Initialization

Now that you have decided the subsystems that you want to train your NNP on and prepared all the required files you can initialize the ArcaNN procedure by running (from the $WORK_DIR folder):

python -m arcann_training initialization start

Now it should have generated your first 000-training directory. In $WORK_DIR you will also find a default_input.json file that lools like this :

{
    "step_name": "initialization",
    "systems_auto": ["SYSNAME1", "SYSNAME2", "SYSNAME3"],
    "nnp_count": 3
}

The "systems_auto" keyword contains the name of all the systems that were found in your $WORK_DIR/user_files/ (i.e. all LMP files) directory and "nnp_count" is the number of NNP that is used by default in the committee.

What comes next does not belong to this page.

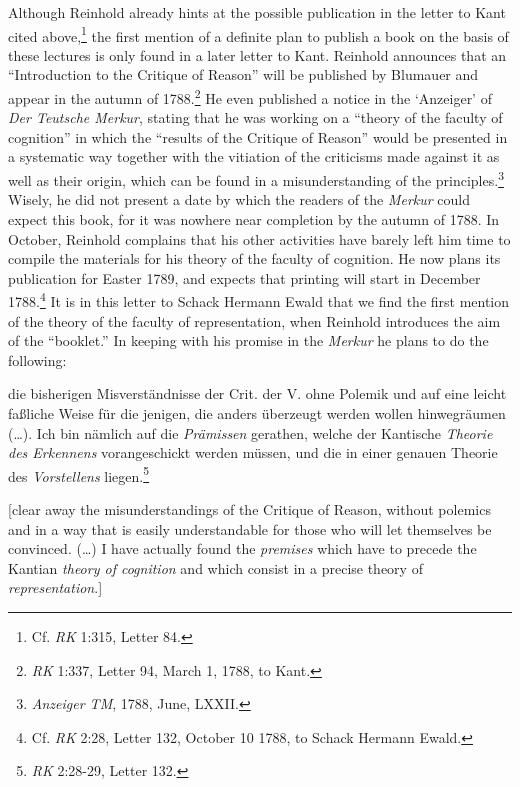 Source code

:  Although Reinhold already hints at the possible publication in the letter to Kant cited above,\footnote{ Cf. \textit{RK} 1:315, Letter 84.} the first mention of a definite plan to publish a book on the basis of these lectures is only found in a later letter to Kant. Reinhold announces that an ``Introduction to the Critique of Reason'' will be published by Blumauer and appear in the autumn of 1788.\footnote{ \textit{RK} 1:337, Letter 94, March 1, 1788, to Kant. } He even published a notice in the `Anzeiger' of \textit{Der Teutsche Merkur}, stating that he was working on a ``theory of the faculty of cognition'' in which the ``results of the Critique of Reason'' would be presented in a systematic way together with the vitiation of the criticisms made against it as well as their origin, which can be found in a misunderstanding of the principles.\footnote{ \textit{Anzeiger TM}, 1788, June, LXXII. } Wisely, he did not present a date by which the readers of the \textit{Merkur} could expect this book, for it was nowhere near completion by the autumn of 1788. In October, Reinhold complains that his other activities have barely left him time to compile the materials for his theory of the faculty of cognition. He now plans its publication for Easter 1789, and expects that printing will start in December 1788.\footnote{ Cf. \textit{RK} 2:28, Letter 132, October 10 1788, to Schack Hermann Ewald. } It is in this letter to Schack Hermann Ewald that we find the first mention of the theory of the faculty of representation, when Reinhold introduces the aim of the ``booklet.'' In keeping with his promise in the \textit{Merkur} he plans to do the following: 

die bisherigen Misverst\"{a}ndnisse der Crit. der V. ohne Polemik und auf eine leicht fa\ss{}liche Weise f\"{u}r die jenigen, die anders \"{u}berzeugt werden wollen hinwegr\"{a}umen (\ldots ). Ich bin n\"{a}mlich auf die \textit{Pr\"{a}missen }gerathen, welche der Kantische \textit{Theorie des Erkennens} vorangeschickt werden m\"{u}ssen, und die in einer genauen Theorie des \textit{Vorstellens} liegen.\footnote{\label{footnote:_Ref211313789} \textit{RK} 2:28{-}29, Letter 132.}

[clear away the misunderstandings of the Critique of Reason, without polemics and in a way that is easily understandable for those who will let themselves be convinced. (\ldots ) I have actually found the \textit{premises} which have to precede the Kantian \textit{theory of cognition} and which consist in a precise theory of \textit{representation}.]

The initialization will create several folders. The most important one is the control/ folder, in which essential data files will be stored throughout the iterative procedure. These files will be written in .json format and should NOT be modified. Right after initialization the only file in control/ is config.json, which contains the essential information about your initialization choices (or defaults), such as your subsystem names and options. Finally the 000-training empty folder should also have been created by the execution of the python script, where you will perform the first iteration of training.

If at this point you want to modify the datasets used for the first training you simply have to create an input.json from the default_input.json file and remove or add the system names to the list. You could also change the number of NNP if you wish. Then you only have have to execute the command of the initialization phase again and your 000-training directory will be updated.